Reputation: 152875
If I'm using a dropdown using <select>
is it ok. I'm asking in terms of Web Accessibility, Web Standards.
<form action="#" class="country-selection">
<select>
<option title="images/india.jpg">India</option>
<option title="images/india.jpg">USA</option>
</select>
</form>
Upvotes: 2
Views: 4893
Reputation: 17743
No, that is specifically called out as a failure in WCAG 2.0: F37: Failure of Success Criterion 3.2.2 due to launching a new window without prior warning when the status of a radio button, check box or select list is changed.
Upvotes: 3
Reputation: 201866
Yes, because the page should work without client-side scripting too.

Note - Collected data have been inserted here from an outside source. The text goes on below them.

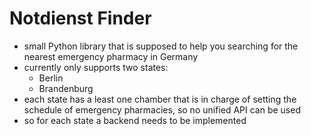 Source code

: # Notdienst Finder

* small Python library that is supposed to help you searching for the nearest emergency pharmacy in Germany
* currently only supports two states:
  * Berlin
  * Brandenburg
* each state has a least one chamber that is in charge of setting the schedule of emergency pharmacies, so no unified API can be used
* so for each state a backend needs to be implemented
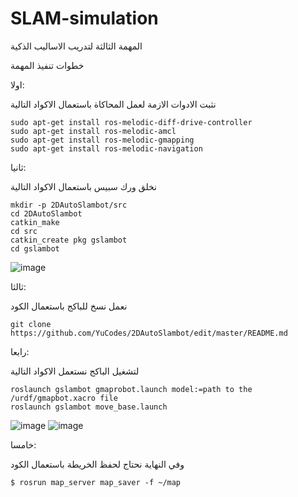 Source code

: # SLAM-simulation
المهمة الثالثة لتدريب الاساليب الذكية

خطوات تنفيذ المهمة

اولا:

نثبت الادوات الازمة لعمل المحاكاة باستعمال الاكواد التالية

	sudo apt-get install ros-melodic-diff-drive-controller
	sudo apt-get install ros-melodic-amcl
	sudo apt-get install ros-melodic-gmapping
	sudo apt-get install ros-melodic-navigation
	
ثانيا:

نخلق ورك سبيس باستعمال الاكواد التالية

	mkdir -p 2DAutoSlambot/src
	cd 2DAutoSlambot
	catkin_make
	cd src
	catkin_create pkg gslambot
	cd gslambot
	
![image](https://user-images.githubusercontent.com/85806841/125194022-19a25300-e258-11eb-9326-14e2113e1f1e.png)


ثالثا:

نعمل نسخ للباكج باستعمال الكود 
	
	git clone https://github.com/YuCodes/2DAutoSlambot/edit/master/README.md

رابعا:

لتشغيل الباكج نستعمل الاكواد التالية

	roslaunch gslambot gmaprobot.launch model:=path to the /urdf/gmapbot.xacro file
	roslaunch gslambot move_base.launch
	
![image](https://user-images.githubusercontent.com/85806841/125194112-86b5e880-e258-11eb-8168-e1d5201b5e86.png)
![image](https://user-images.githubusercontent.com/85806841/125194127-a51be400-e258-11eb-9d03-da32e275ef2b.png)


خامسا:

وفي النهاية نحتاج لحفظ الخريطة باستعمال الكود

	$ rosrun map_server map_saver -f ~/map

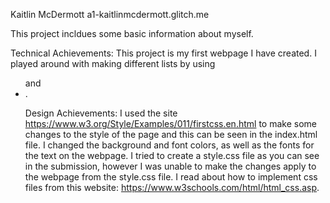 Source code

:Kaitlin McDermott a1-kaitlinmcdermott.glitch.me

This project incldues some basic information about myself.

Technical Achievements:
This project is my first webpage I have created. I played around with making different lists by using <ul> and <li>. 

Design Achievements:
I used the site https://www.w3.org/Style/Examples/011/firstcss.en.html to make some changes to the style of the page and this can be seen in the index.html file. I changed the background and font colors, as well as the fonts for the text on the webpage. 
I tried to create a style.css file as you can see in the submission, however I was unable to make the changes apply to the webpage from the style.css file. I read about how to implement css files from this website: https://www.w3schools.com/html/html_css.asp. 

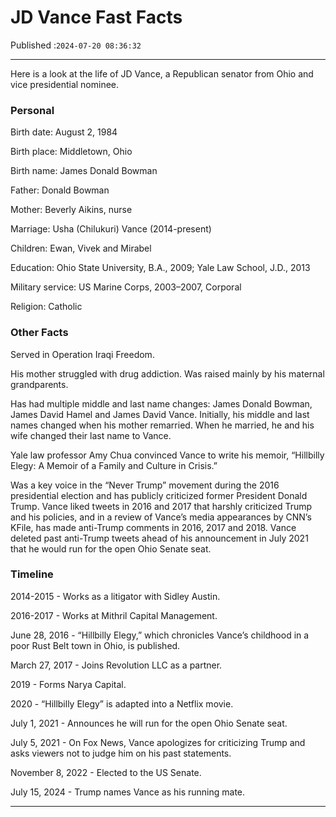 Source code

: # JD Vance Fast Facts

Published :`2024-07-20 08:36:32`

---

Here is a look at the life of JD Vance, a Republican senator from Ohio and vice presidential nominee.

### Personal

Birth date: August 2, 1984

Birth place: Middletown, Ohio

Birth name: James Donald Bowman

Father: Donald Bowman

Mother: Beverly Aikins, nurse

Marriage: Usha (Chilukuri) Vance (2014-present)

Children: Ewan, Vivek and Mirabel

Education: Ohio State University, B.A., 2009; Yale Law School, J.D., 2013

Military service: US Marine Corps, 2003–2007, Corporal

Religion: Catholic

### Other Facts

Served in Operation Iraqi Freedom.

His mother struggled with drug addiction. Was raised mainly by his maternal grandparents.

Has had multiple middle and last name changes: James Donald Bowman, James David Hamel and James David Vance. Initially, his middle and last names changed when his mother remarried. When he married, he and his wife changed their last name to Vance.

Yale law professor Amy Chua convinced Vance to write his memoir, “Hillbilly Elegy: A Memoir of a Family and Culture in Crisis.”

Was a key voice in the “Never Trump” movement during the 2016 presidential election and has publicly criticized former President Donald Trump. Vance liked tweets in 2016 and 2017 that harshly criticized Trump and his policies, and in a review of Vance’s media appearances by CNN’s KFile, has made anti-Trump comments in 2016, 2017 and 2018. Vance deleted past anti-Trump tweets ahead of his announcement in July 2021 that he would run for the open Ohio Senate seat.

### Timeline

2014-2015 - Works as a litigator with Sidley Austin.

2016-2017 - Works at Mithril Capital Management.

June 28, 2016 - “Hillbilly Elegy,” which chronicles Vance’s childhood in a poor Rust Belt town in Ohio, is published.

March 27, 2017 - Joins Revolution LLC as a partner.

2019 - Forms Narya Capital.

2020 - “Hillbilly Elegy” is adapted into a Netflix movie.

July 1, 2021 - Announces he will run for the open Ohio Senate seat.

July 5, 2021 - On Fox News, Vance apologizes for criticizing Trump and asks viewers not to judge him on his past statements.

November 8, 2022 - Elected to the US Senate.

July 15, 2024 - Trump names Vance as his running mate.

---

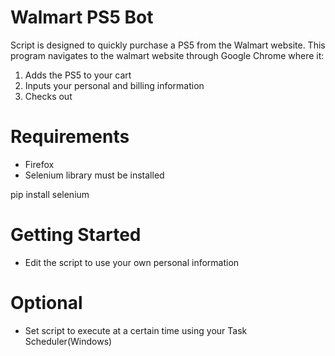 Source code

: # Walmart PS5 Bot
Script is designed to quickly purchase a PS5 from the Walmart website.
This program navigates to the walmart website through Google Chrome where it:
  1. Adds the PS5 to your cart
  2. Inputs your personal and billing information
  3. Checks out

# Requirements
  * Firefox
  * Selenium library must be installed
  
  pip install selenium

# Getting Started
  * Edit the script to use your own personal information
  
 # Optional
  * Set script to execute at a certain time using your Task Scheduler(Windows)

The proper way is to include a real action
attribute value, referring to a server-side script, and include a submit button, because that is the only way to ensure submittability when scripting is off. You can wrap it inside a noscript
element so that it does not appear when it is not needed, i.e. when client-side scripting is enabled:
<noscript><input type=button value=Change></noscript>
The title
attribute values may be displayed or otherwise presented to the user, so they should either contain something sensible (not URLs) or be absent. If you need to include some data for client-side processing, use data-
attributes.
Upvotes: 3
Reputation: 1590
If you want to submit the form when the user makes a selection, try this
<form action="#" class="country-selection">
<select onChange="javascript:submit()">
<option title="images/india.jpg">India</option>
<option title="images/india.jpg">USA</option>
</select>
</form>
Upvotes: 0
Reputation: 318342
Sure it's ok, noone is forcing a submit button on you, but you probably won't need an action on the form either.
Upvotes: 0
Reputation: 86476
If you don't have any submit
button it is acceptable after all it is an element of form
tag and if it is not required you may not add it with in form
. This will not broke any web standard.